- [About this task]: Transcribe all the entries word for word, but omit the images.

- [Source material]:

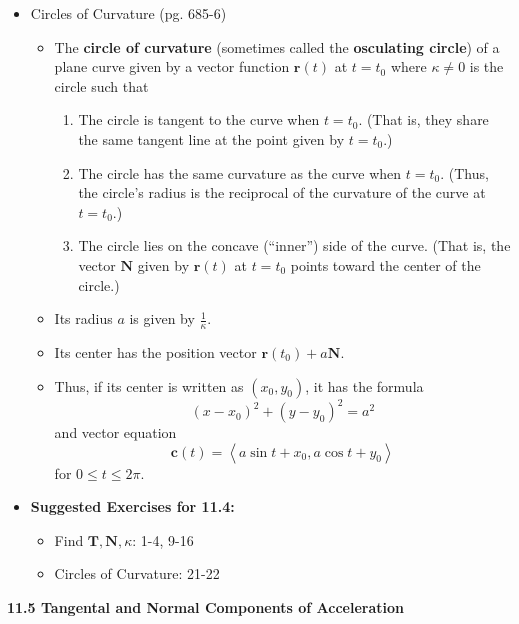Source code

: \documentclass[12pt]{article}
\theoremstyle{plain}
\theoremstyle{definition}
\theoremstyle{remark}
\newcommand{\vect}[1]{\mathbf{#1}}
\begin{document}
\begin{itemize}
	\item Circles of Curvature (pg. 685-6)
	
		\begin{itemize}
		\item The \textbf{circle of curvature} (sometimes called the \textbf{osculating circle}) of a plane curve given by a vector function $\vect{r}(t)$ at $t=t_0$ where $\kappa\not=0$ is the circle such that
			\begin{enumerate}
			\item The circle is tangent to the curve when $t=t_0$. (That is, they share the same tangent line at the point given by $t=t_0$.)
			\item The circle has the same curvature as the curve when $t=t_0$. (Thus, the circle's radius is the reciprocal of the curvature of the curve at $t=t_0$.)
			\item The circle lies on the concave (``inner'') side of the curve. (That is, the vector $\vect{N}$ given by $\vect{r}(t)$ at $t=t_0$ points toward the center of the circle.)
			\end{enumerate}
		\item Its radius $a$ is given by $\displaystyle\frac{1}{\kappa}$.
		\item Its center has the position vector $\vect{r}(t_0)+a\vect{N}$.
		\item Thus, if its center is written as $(x_0,y_0)$, it has the formula \[(x-x_0)^2+(y-y_0)^2=a^2\] and vector equation \[\vect{c}(t) = \left<a\sin t+x_0,a\cos t+y_0\right>\] for $0\leq t\leq 2\pi$.
		\end{itemize}
		
	\item \textbf{ Suggested Exercises for 11.4:}
	
		\begin{itemize}
		\item Find $\vect{T},\vect{N},\kappa$: 1-4, 9-16
		\item Circles of Curvature: 21-22
		\end{itemize}
		
	\end{itemize}
	
	\newpage
	
	\centerline{\bf 11.5 Tangental and Normal Components of Acceleration}
	
\end{document}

- [Solution for this problem]:
Source code

: \documentclass[12pt]{article}
\theoremstyle{plain}
\theoremstyle{definition}
\theoremstyle{remark}
\newcommand{\vect}[1]{\mathbf{#1}}
\begin{document}
\begin{itemize}
	\item Circles of Curvature (pg. 685-6)
	
		\begin{itemize}
		\item The \textbf{circle of curvature} (sometimes called the \textbf{osculating circle}) of a plane curve given by a vector function $\vect{r}(t)$ at $t=t_0$ where $\kappa\not=0$ is the circle such that
			\begin{enumerate}
			\item The circle is tangent to the curve when $t=t_0$. (That is, they share the same tangent line at the point given by $t=t_0$.)
			\item The circle has the same curvature as the curve when $t=t_0$. (Thus, the circle's radius is the reciprocal of the curvature of the curve at $t=t_0$.)
			\item The circle lies on the concave (``inner'') side of the curve. (That is, the vector $\vect{N}$ given by $\vect{r}(t)$ at $t=t_0$ points toward the center of the circle.)
			\end{enumerate}
		\item Its radius $a$ is given by $\displaystyle\frac{1}{\kappa}$.
		\item Its center has the position vector $\vect{r}(t_0)+a\vect{N}$.
		\item Thus, if its center is written as $(x_0,y_0)$, it has the formula \[(x-x_0)^2+(y-y_0)^2=a^2\] and vector equation \[\vect{c}(t) = \left<a\sin t+x_0,a\cos t+y_0\right>\] for $0\leq t\leq 2\pi$.
		\end{itemize}
		
	\item \textbf{ Suggested Exercises for 11.4:}
	
		\begin{itemize}
		\item Find $\vect{T},\vect{N},\kappa$: 1-4, 9-16
		\item Circles of Curvature: 21-22
		\end{itemize}
		
	\end{itemize}
	
	\newpage
	
	\centerline{\bf 11.5 Tangental and Normal Components of Acceleration}
	
\end{document}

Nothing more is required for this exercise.